"Emails purporting to be from the Citigroup Security Management Staff, which seek to gather confidential login information from you. These emails are part of a fraudulent attempt to get access to individual bank accounts.
Ironically, the note?which contains the CitiBusiness logo?indicates that it seeks this information from you as part of a security upgrade designed to protect you from fraud.
Never ever ever ever ever ever ever ever ever ever respond to any email that asks you to log in to anything. NEVER.
If you have an online account somewhere always navigate there in your own browser with your own links stored on your own machine. And forward that email to the security team at wherever it refers to .com
Whew Sorry for ranting all, those crims make me sick and I hate to see them scamming nice folks.
What we need to do is inform the public of these scams and tell them what emails to respond to and which not to. Obviosly, some study has indicated that people fall for them, or they wouldnt still be doing it.
I have a very keen sense of what to click adn what not to click. If you actually won a contest from a real company, I dont think they would contact you by email these days.
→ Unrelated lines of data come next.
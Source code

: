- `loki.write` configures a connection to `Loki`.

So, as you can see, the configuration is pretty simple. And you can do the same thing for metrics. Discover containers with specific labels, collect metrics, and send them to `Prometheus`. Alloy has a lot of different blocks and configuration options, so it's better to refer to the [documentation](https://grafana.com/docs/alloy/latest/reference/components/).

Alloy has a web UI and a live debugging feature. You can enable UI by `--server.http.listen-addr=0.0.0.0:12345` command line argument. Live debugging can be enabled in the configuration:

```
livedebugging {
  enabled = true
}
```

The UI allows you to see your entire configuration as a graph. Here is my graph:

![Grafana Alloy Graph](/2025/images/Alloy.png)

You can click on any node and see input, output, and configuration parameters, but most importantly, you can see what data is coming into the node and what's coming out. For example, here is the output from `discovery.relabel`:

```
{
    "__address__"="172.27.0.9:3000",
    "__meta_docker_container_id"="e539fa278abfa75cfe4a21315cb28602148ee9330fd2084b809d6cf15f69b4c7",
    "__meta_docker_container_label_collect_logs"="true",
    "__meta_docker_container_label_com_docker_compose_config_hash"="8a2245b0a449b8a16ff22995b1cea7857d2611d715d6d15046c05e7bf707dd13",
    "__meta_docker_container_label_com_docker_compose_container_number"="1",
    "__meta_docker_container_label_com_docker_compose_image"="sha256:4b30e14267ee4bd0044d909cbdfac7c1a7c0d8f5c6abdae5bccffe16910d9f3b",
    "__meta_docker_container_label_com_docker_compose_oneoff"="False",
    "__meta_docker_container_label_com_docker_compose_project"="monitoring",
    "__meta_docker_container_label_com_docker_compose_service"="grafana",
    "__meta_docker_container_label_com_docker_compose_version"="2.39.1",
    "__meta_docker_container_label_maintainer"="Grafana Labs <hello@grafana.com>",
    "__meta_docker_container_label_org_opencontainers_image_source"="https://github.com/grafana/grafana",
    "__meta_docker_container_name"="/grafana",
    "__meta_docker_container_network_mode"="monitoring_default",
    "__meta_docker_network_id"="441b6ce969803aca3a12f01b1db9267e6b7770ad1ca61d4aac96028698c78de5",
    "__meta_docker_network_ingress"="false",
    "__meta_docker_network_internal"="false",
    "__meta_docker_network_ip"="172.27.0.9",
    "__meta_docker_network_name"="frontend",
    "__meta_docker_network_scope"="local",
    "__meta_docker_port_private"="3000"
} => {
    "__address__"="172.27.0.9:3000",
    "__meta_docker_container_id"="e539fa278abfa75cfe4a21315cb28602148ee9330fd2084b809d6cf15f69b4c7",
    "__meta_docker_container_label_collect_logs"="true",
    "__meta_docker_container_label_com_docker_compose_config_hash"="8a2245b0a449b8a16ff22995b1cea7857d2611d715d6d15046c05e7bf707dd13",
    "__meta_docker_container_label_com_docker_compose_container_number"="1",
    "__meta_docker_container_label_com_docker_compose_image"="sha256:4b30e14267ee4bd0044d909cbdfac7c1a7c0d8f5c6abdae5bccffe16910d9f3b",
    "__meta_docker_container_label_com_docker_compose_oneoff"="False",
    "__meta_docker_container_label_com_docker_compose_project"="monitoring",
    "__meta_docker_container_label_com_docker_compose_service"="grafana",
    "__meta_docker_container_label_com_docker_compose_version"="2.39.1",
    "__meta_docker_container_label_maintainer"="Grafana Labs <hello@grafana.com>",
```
These are good sites for checking out something that seems too good to be true.
The popular scams, phishes, etc., will say your account at (fill in the blank) has a problem, a survey can get you (fill in the blank), etc. You get the idea.
Rule one: keep anti-virus and anti-spyware up to date and run often. You cannot be too careful.
Rule two: never click on a link or download a file, even if you know the person. Contact the sender and confirm they sent you a file. If a company sends you an email, go directly to their site and initiate the check yourself from their site.
Rule three: be careful where you and the kids surf. Even “nice” sites like neo-pets contain spyware.
There are some great Anti-virus and Anti-spyware programs out there, and many are free. However, they are not the be-all/end-all. Each one tackles things a little differently so it’s okay to have three anti-spyware programs.
Anthony,
Actually companies do contact by email especially if there’s more than one winner, and especially if the company is leans to the IT and the contest was primarily on-line, ie surveys from Home-Depot, etc.
These surveys, of course, are totally different than the ones that just pop up from no where. Legit surveys are printed on your register or product label, etc., and often linked on their company homepage.
Ebay will accept phishing reports via email at spoof@ebay.com
Forward the original mail with full headers. Most email apps suppress most of the header info since users normally don’t care about anything other than where it came from (usually wrong for these things) and the subject line.
The good info that helps locate (sometimes) the sender is hidden unless you show full headers. Different email apps use different commands for showing the full headers so poke around a bit or post which email app you’re using and somebody with access to that app can give the exact command/menu/etc.
I’ve sent lots of phishing reports to ebay and paypal. They’re usually pretty quick about verifying if it’s a scam and they have an auto reply setup with detailed info on generally avoiding the problem.